PROVIDED DATA:

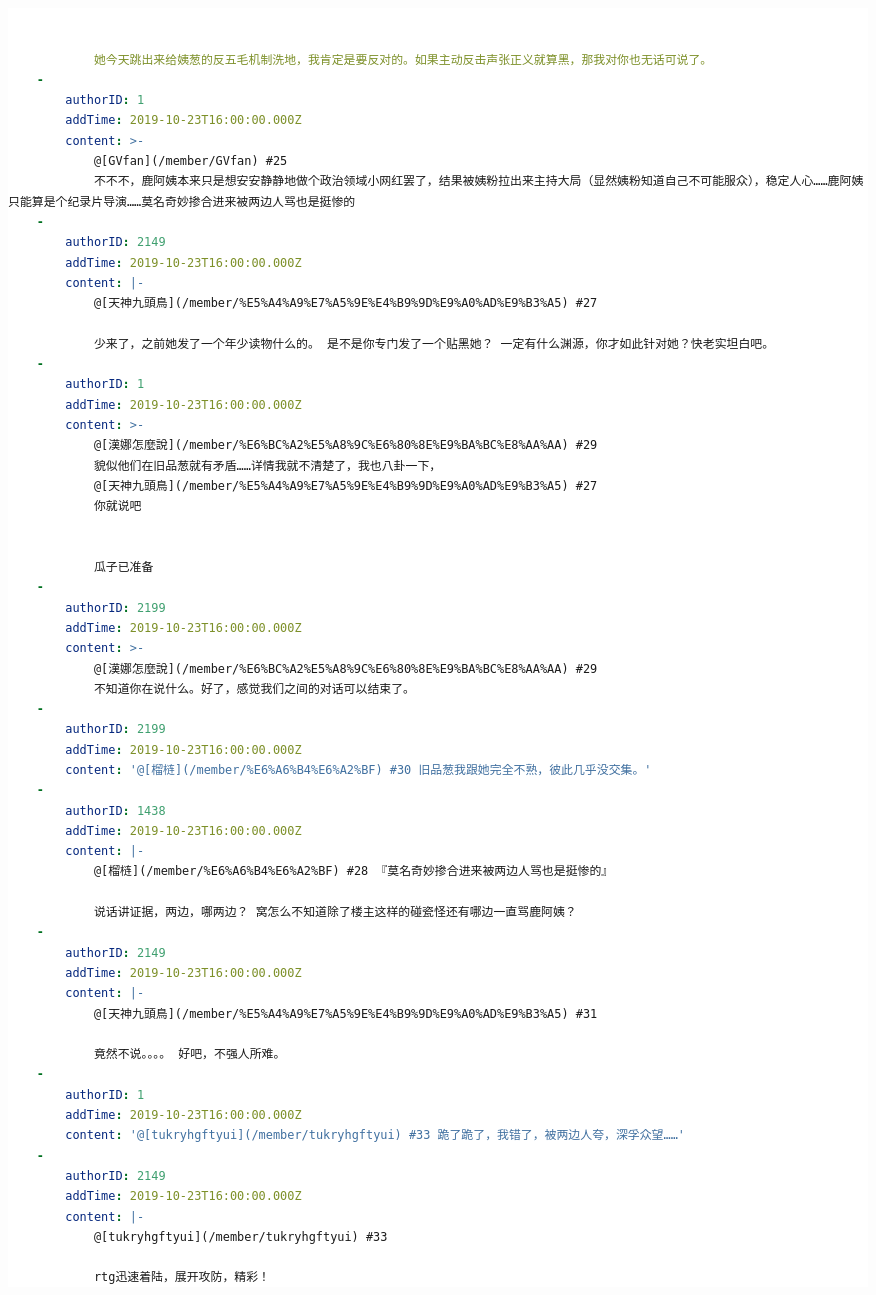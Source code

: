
 ```yaml


            她今天跳出来给姨葱的反五毛机制洗地，我肯定是要反对的。如果主动反击声张正义就算黑，那我对你也无话可说了。
    -
        authorID: 1
        addTime: 2019-10-23T16:00:00.000Z
        content: >-
            @[GVfan](/member/GVfan) #25
            不不不，鹿阿姨本来只是想安安静静地做个政治领域小网红罢了，结果被姨粉拉出来主持大局（显然姨粉知道自己不可能服众），稳定人心……鹿阿姨只能算是个纪录片导演……莫名奇妙掺合进来被两边人骂也是挺惨的
    -
        authorID: 2149
        addTime: 2019-10-23T16:00:00.000Z
        content: |-
            @[天神九頭鳥](/member/%E5%A4%A9%E7%A5%9E%E4%B9%9D%E9%A0%AD%E9%B3%A5) #27

            少来了，之前她发了一个年少读物什么的。 是不是你专门发了一个贴黑她？ 一定有什么渊源，你才如此针对她？快老实坦白吧。
    -
        authorID: 1
        addTime: 2019-10-23T16:00:00.000Z
        content: >-
            @[漢娜怎麼說](/member/%E6%BC%A2%E5%A8%9C%E6%80%8E%E9%BA%BC%E8%AA%AA) #29
            貌似他们在旧品葱就有矛盾……详情我就不清楚了，我也八卦一下，
            @[天神九頭鳥](/member/%E5%A4%A9%E7%A5%9E%E4%B9%9D%E9%A0%AD%E9%B3%A5) #27
            你就说吧


            瓜子已准备
    -
        authorID: 2199
        addTime: 2019-10-23T16:00:00.000Z
        content: >-
            @[漢娜怎麼說](/member/%E6%BC%A2%E5%A8%9C%E6%80%8E%E9%BA%BC%E8%AA%AA) #29
            不知道你在说什么。好了，感觉我们之间的对话可以结束了。
    -
        authorID: 2199
        addTime: 2019-10-23T16:00:00.000Z
        content: '@[榴梿](/member/%E6%A6%B4%E6%A2%BF) #30 旧品葱我跟她完全不熟，彼此几乎没交集。'
    -
        authorID: 1438
        addTime: 2019-10-23T16:00:00.000Z
        content: |-
            @[榴梿](/member/%E6%A6%B4%E6%A2%BF) #28 『莫名奇妙掺合进来被两边人骂也是挺惨的』

            说话讲证据，两边，哪两边？ 窝怎么不知道除了楼主这样的碰瓷怪还有哪边一直骂鹿阿姨？
    -
        authorID: 2149
        addTime: 2019-10-23T16:00:00.000Z
        content: |-
            @[天神九頭鳥](/member/%E5%A4%A9%E7%A5%9E%E4%B9%9D%E9%A0%AD%E9%B3%A5) #31

            竟然不说。。。。 好吧，不强人所难。
    -
        authorID: 1
        addTime: 2019-10-23T16:00:00.000Z
        content: '@[tukryhgftyui](/member/tukryhgftyui) #33 跪了跪了，我错了，被两边人夸，深孚众望……'
    -
        authorID: 2149
        addTime: 2019-10-23T16:00:00.000Z
        content: |-
            @[tukryhgftyui](/member/tukryhgftyui) #33

            rtg迅速着陆，展开攻防，精彩！
```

TASK TO CARRY OUT: Your answer must be the full listing, word for word, minus any images.

ANSWER BOX:
Source code

:
 ```yaml


            她今天跳出来给姨葱的反五毛机制洗地，我肯定是要反对的。如果主动反击声张正义就算黑，那我对你也无话可说了。
    -
        authorID: 1
        addTime: 2019-10-23T16:00:00.000Z
        content: >-
            @[GVfan](/member/GVfan) #25
            不不不，鹿阿姨本来只是想安安静静地做个政治领域小网红罢了，结果被姨粉拉出来主持大局（显然姨粉知道自己不可能服众），稳定人心……鹿阿姨只能算是个纪录片导演……莫名奇妙掺合进来被两边人骂也是挺惨的
    -
        authorID: 2149
        addTime: 2019-10-23T16:00:00.000Z
        content: |-
            @[天神九頭鳥](/member/%E5%A4%A9%E7%A5%9E%E4%B9%9D%E9%A0%AD%E9%B3%A5) #27

            少来了，之前她发了一个年少读物什么的。 是不是你专门发了一个贴黑她？ 一定有什么渊源，你才如此针对她？快老实坦白吧。
    -
        authorID: 1
        addTime: 2019-10-23T16:00:00.000Z
        content: >-
            @[漢娜怎麼說](/member/%E6%BC%A2%E5%A8%9C%E6%80%8E%E9%BA%BC%E8%AA%AA) #29
            貌似他们在旧品葱就有矛盾……详情我就不清楚了，我也八卦一下，
            @[天神九頭鳥](/member/%E5%A4%A9%E7%A5%9E%E4%B9%9D%E9%A0%AD%E9%B3%A5) #27
            你就说吧


            瓜子已准备
    -
        authorID: 2199
        addTime: 2019-10-23T16:00:00.000Z
        content: >-
            @[漢娜怎麼說](/member/%E6%BC%A2%E5%A8%9C%E6%80%8E%E9%BA%BC%E8%AA%AA) #29
            不知道你在说什么。好了，感觉我们之间的对话可以结束了。
    -
        authorID: 2199
        addTime: 2019-10-23T16:00:00.000Z
        content: '@[榴梿](/member/%E6%A6%B4%E6%A2%BF) #30 旧品葱我跟她完全不熟，彼此几乎没交集。'
    -
        authorID: 1438
        addTime: 2019-10-23T16:00:00.000Z
        content: |-
            @[榴梿](/member/%E6%A6%B4%E6%A2%BF) #28 『莫名奇妙掺合进来被两边人骂也是挺惨的』

            说话讲证据，两边，哪两边？ 窝怎么不知道除了楼主这样的碰瓷怪还有哪边一直骂鹿阿姨？
    -
        authorID: 2149
        addTime: 2019-10-23T16:00:00.000Z
        content: |-
            @[天神九頭鳥](/member/%E5%A4%A9%E7%A5%9E%E4%B9%9D%E9%A0%AD%E9%B3%A5) #31

            竟然不说。。。。 好吧，不强人所难。
    -
        authorID: 1
        addTime: 2019-10-23T16:00:00.000Z
        content: '@[tukryhgftyui](/member/tukryhgftyui) #33 跪了跪了，我错了，被两边人夸，深孚众望……'
    -
        authorID: 2149
        addTime: 2019-10-23T16:00:00.000Z
        content: |-
            @[tukryhgftyui](/member/tukryhgftyui) #33

            rtg迅速着陆，展开攻防，精彩！
```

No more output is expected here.